* _Instructions for the task_: Line by line, output the data that follows exactly as written.

(Stored data)
○ ○ ○ ○ ○ ○ ○
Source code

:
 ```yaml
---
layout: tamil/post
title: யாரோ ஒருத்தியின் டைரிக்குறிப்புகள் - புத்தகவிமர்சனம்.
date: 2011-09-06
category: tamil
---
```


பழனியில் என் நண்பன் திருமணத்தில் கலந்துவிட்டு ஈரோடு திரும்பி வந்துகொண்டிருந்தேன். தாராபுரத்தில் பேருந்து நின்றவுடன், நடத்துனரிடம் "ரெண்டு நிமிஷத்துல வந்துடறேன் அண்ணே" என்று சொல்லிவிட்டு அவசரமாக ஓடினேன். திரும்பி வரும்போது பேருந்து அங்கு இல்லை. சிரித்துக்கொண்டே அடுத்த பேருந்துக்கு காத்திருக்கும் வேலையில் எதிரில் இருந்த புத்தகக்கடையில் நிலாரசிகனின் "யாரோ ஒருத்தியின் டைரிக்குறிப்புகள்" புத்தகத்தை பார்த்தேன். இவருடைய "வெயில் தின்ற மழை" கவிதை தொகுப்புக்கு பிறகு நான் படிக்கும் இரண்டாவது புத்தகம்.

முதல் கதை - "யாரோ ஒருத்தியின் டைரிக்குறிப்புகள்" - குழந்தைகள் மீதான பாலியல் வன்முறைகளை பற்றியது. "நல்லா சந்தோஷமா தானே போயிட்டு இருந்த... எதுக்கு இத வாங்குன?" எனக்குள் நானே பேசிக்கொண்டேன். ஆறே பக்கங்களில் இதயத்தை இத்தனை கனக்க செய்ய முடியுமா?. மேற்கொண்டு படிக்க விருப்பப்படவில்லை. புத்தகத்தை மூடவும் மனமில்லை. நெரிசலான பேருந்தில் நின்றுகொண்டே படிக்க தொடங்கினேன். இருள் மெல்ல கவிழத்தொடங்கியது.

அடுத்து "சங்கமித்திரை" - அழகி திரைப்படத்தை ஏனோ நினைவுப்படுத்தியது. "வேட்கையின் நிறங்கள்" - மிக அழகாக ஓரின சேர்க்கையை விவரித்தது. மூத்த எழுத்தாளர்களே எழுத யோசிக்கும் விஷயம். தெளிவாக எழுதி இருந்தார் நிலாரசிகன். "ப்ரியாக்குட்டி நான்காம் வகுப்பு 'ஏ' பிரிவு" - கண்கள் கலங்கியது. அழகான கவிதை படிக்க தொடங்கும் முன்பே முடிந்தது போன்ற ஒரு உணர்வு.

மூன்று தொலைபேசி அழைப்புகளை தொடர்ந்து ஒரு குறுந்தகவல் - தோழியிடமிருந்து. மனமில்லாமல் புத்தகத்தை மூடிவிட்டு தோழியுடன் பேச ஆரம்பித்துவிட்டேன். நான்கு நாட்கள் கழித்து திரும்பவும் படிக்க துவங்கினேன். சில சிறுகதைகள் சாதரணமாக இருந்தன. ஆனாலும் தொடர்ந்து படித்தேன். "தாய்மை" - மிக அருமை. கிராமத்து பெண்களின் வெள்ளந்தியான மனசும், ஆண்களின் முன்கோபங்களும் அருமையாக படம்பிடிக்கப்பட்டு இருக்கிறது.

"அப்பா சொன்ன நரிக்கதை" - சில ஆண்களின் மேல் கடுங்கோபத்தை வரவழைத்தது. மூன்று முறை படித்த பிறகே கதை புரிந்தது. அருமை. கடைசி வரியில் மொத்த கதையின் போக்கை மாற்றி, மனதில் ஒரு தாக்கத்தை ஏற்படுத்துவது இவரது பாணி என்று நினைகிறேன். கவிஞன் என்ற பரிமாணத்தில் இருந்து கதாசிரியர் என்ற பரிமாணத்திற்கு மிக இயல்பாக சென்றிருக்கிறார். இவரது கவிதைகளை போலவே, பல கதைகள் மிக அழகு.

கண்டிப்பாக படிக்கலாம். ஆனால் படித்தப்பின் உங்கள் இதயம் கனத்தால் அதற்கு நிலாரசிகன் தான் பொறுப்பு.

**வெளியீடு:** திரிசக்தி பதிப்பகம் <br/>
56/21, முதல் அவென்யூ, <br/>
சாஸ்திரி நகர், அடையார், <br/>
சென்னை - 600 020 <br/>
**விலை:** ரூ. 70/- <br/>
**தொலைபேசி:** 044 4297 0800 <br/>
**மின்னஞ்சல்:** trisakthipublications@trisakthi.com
○ ○ ○ ○ ○ ○ ○
* _Answer to the exercise_:
Source code

:
 ```yaml
---
layout: tamil/post
title: யாரோ ஒருத்தியின் டைரிக்குறிப்புகள் - புத்தகவிமர்சனம்.
date: 2011-09-06
category: tamil
---
```


பழனியில் என் நண்பன் திருமணத்தில் கலந்துவிட்டு ஈரோடு திரும்பி வந்துகொண்டிருந்தேன். தாராபுரத்தில் பேருந்து நின்றவுடன், நடத்துனரிடம் "ரெண்டு நிமிஷத்துல வந்துடறேன் அண்ணே" என்று சொல்லிவிட்டு அவசரமாக ஓடினேன். திரும்பி வரும்போது பேருந்து அங்கு இல்லை. சிரித்துக்கொண்டே அடுத்த பேருந்துக்கு காத்திருக்கும் வேலையில் எதிரில் இருந்த புத்தகக்கடையில் நிலாரசிகனின் "யாரோ ஒருத்தியின் டைரிக்குறிப்புகள்" புத்தகத்தை பார்த்தேன். இவருடைய "வெயில் தின்ற மழை" கவிதை தொகுப்புக்கு பிறகு நான் படிக்கும் இரண்டாவது புத்தகம்.

முதல் கதை - "யாரோ ஒருத்தியின் டைரிக்குறிப்புகள்" - குழந்தைகள் மீதான பாலியல் வன்முறைகளை பற்றியது. "நல்லா சந்தோஷமா தானே போயிட்டு இருந்த... எதுக்கு இத வாங்குன?" எனக்குள் நானே பேசிக்கொண்டேன். ஆறே பக்கங்களில் இதயத்தை இத்தனை கனக்க செய்ய முடியுமா?. மேற்கொண்டு படிக்க விருப்பப்படவில்லை. புத்தகத்தை மூடவும் மனமில்லை. நெரிசலான பேருந்தில் நின்றுகொண்டே படிக்க தொடங்கினேன். இருள் மெல்ல கவிழத்தொடங்கியது.

அடுத்து "சங்கமித்திரை" - அழகி திரைப்படத்தை ஏனோ நினைவுப்படுத்தியது. "வேட்கையின் நிறங்கள்" - மிக அழகாக ஓரின சேர்க்கையை விவரித்தது. மூத்த எழுத்தாளர்களே எழுத யோசிக்கும் விஷயம். தெளிவாக எழுதி இருந்தார் நிலாரசிகன். "ப்ரியாக்குட்டி நான்காம் வகுப்பு 'ஏ' பிரிவு" - கண்கள் கலங்கியது. அழகான கவிதை படிக்க தொடங்கும் முன்பே முடிந்தது போன்ற ஒரு உணர்வு.

மூன்று தொலைபேசி அழைப்புகளை தொடர்ந்து ஒரு குறுந்தகவல் - தோழியிடமிருந்து. மனமில்லாமல் புத்தகத்தை மூடிவிட்டு தோழியுடன் பேச ஆரம்பித்துவிட்டேன். நான்கு நாட்கள் கழித்து திரும்பவும் படிக்க துவங்கினேன். சில சிறுகதைகள் சாதரணமாக இருந்தன. ஆனாலும் தொடர்ந்து படித்தேன். "தாய்மை" - மிக அருமை. கிராமத்து பெண்களின் வெள்ளந்தியான மனசும், ஆண்களின் முன்கோபங்களும் அருமையாக படம்பிடிக்கப்பட்டு இருக்கிறது.

"அப்பா சொன்ன நரிக்கதை" - சில ஆண்களின் மேல் கடுங்கோபத்தை வரவழைத்தது. மூன்று முறை படித்த பிறகே கதை புரிந்தது. அருமை. கடைசி வரியில் மொத்த கதையின் போக்கை மாற்றி, மனதில் ஒரு தாக்கத்தை ஏற்படுத்துவது இவரது பாணி என்று நினைகிறேன். கவிஞன் என்ற பரிமாணத்தில் இருந்து கதாசிரியர் என்ற பரிமாணத்திற்கு மிக இயல்பாக சென்றிருக்கிறார். இவரது கவிதைகளை போலவே, பல கதைகள் மிக அழகு.

கண்டிப்பாக படிக்கலாம். ஆனால் படித்தப்பின் உங்கள் இதயம் கனத்தால் அதற்கு நிலாரசிகன் தான் பொறுப்பு.

**வெளியீடு:** திரிசக்தி பதிப்பகம் <br/>
56/21, முதல் அவென்யூ, <br/>
சாஸ்திரி நகர், அடையார், <br/>
சென்னை - 600 020 <br/>
**விலை:** ரூ. 70/- <br/>
**தொலைபேசி:** 044 4297 0800 <br/>
**மின்னஞ்சல்:** trisakthipublications@trisakthi.com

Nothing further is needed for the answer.